-- Given records follows --

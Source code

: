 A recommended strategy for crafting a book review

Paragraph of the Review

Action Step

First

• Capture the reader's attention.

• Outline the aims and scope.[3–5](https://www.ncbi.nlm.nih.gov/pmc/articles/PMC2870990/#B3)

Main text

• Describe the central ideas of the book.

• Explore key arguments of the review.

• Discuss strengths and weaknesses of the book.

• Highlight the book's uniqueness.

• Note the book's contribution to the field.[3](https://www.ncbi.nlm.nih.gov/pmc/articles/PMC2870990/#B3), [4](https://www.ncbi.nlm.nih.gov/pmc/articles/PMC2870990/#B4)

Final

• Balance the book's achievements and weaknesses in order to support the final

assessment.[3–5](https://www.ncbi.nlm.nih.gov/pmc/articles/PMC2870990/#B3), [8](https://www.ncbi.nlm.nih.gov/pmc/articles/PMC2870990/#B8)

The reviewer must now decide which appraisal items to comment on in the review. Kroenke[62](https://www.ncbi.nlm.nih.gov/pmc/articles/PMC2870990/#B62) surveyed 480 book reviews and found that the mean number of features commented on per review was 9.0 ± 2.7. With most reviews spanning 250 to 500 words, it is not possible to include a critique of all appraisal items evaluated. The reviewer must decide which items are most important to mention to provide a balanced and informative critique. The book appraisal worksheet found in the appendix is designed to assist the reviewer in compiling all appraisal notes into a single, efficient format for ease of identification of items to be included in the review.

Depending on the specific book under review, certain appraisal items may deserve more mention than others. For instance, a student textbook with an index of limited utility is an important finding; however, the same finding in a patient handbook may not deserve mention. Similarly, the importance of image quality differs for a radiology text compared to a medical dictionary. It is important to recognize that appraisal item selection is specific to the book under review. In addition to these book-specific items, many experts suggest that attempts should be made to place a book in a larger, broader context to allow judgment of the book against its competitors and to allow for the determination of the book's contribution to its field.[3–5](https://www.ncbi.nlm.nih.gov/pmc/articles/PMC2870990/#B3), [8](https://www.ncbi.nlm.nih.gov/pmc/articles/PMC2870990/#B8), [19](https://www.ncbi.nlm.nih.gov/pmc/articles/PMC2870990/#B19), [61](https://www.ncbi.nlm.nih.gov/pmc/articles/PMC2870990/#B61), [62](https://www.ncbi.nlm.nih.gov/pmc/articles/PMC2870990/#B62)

-- Given records concluded --

- Exercise details
Word for word, write out all of the entries again.

- Response
Source code

: A recommended strategy for crafting a book review

Paragraph of the Review

Action Step

First

• Capture the reader's attention.

• Outline the aims and scope.[3–5](https://www.ncbi.nlm.nih.gov/pmc/articles/PMC2870990/#B3)

Main text

• Describe the central ideas of the book.

• Explore key arguments of the review.

• Discuss strengths and weaknesses of the book.

• Highlight the book's uniqueness.

• Note the book's contribution to the field.[3](https://www.ncbi.nlm.nih.gov/pmc/articles/PMC2870990/#B3), [4](https://www.ncbi.nlm.nih.gov/pmc/articles/PMC2870990/#B4)

Final

• Balance the book's achievements and weaknesses in order to support the final

assessment.[3–5](https://www.ncbi.nlm.nih.gov/pmc/articles/PMC2870990/#B3), [8](https://www.ncbi.nlm.nih.gov/pmc/articles/PMC2870990/#B8)

The reviewer must now decide which appraisal items to comment on in the review. Kroenke[62](https://www.ncbi.nlm.nih.gov/pmc/articles/PMC2870990/#B62) surveyed 480 book reviews and found that the mean number of features commented on per review was 9.0 ± 2.7. With most reviews spanning 250 to 500 words, it is not possible to include a critique of all appraisal items evaluated. The reviewer must decide which items are most important to mention to provide a balanced and informative critique. The book appraisal worksheet found in the appendix is designed to assist the reviewer in compiling all appraisal notes into a single, efficient format for ease of identification of items to be included in the review.

Depending on the specific book under review, certain appraisal items may deserve more mention than others. For instance, a student textbook with an index of limited utility is an important finding; however, the same finding in a patient handbook may not deserve mention. Similarly, the importance of image quality differs for a radiology text compared to a medical dictionary. It is important to recognize that appraisal item selection is specific to the book under review. In addition to these book-specific items, many experts suggest that attempts should be made to place a book in a larger, broader context to allow judgment of the book against its competitors and to allow for the determination of the book's contribution to its field.[3–5](https://www.ncbi.nlm.nih.gov/pmc/articles/PMC2870990/#B3), [8](https://www.ncbi.nlm.nih.gov/pmc/articles/PMC2870990/#B8), [19](https://www.ncbi.nlm.nih.gov/pmc/articles/PMC2870990/#B19), [61](https://www.ncbi.nlm.nih.gov/pmc/articles/PMC2870990/#B61), [62](https://www.ncbi.nlm.nih.gov/pmc/articles/PMC2870990/#B62)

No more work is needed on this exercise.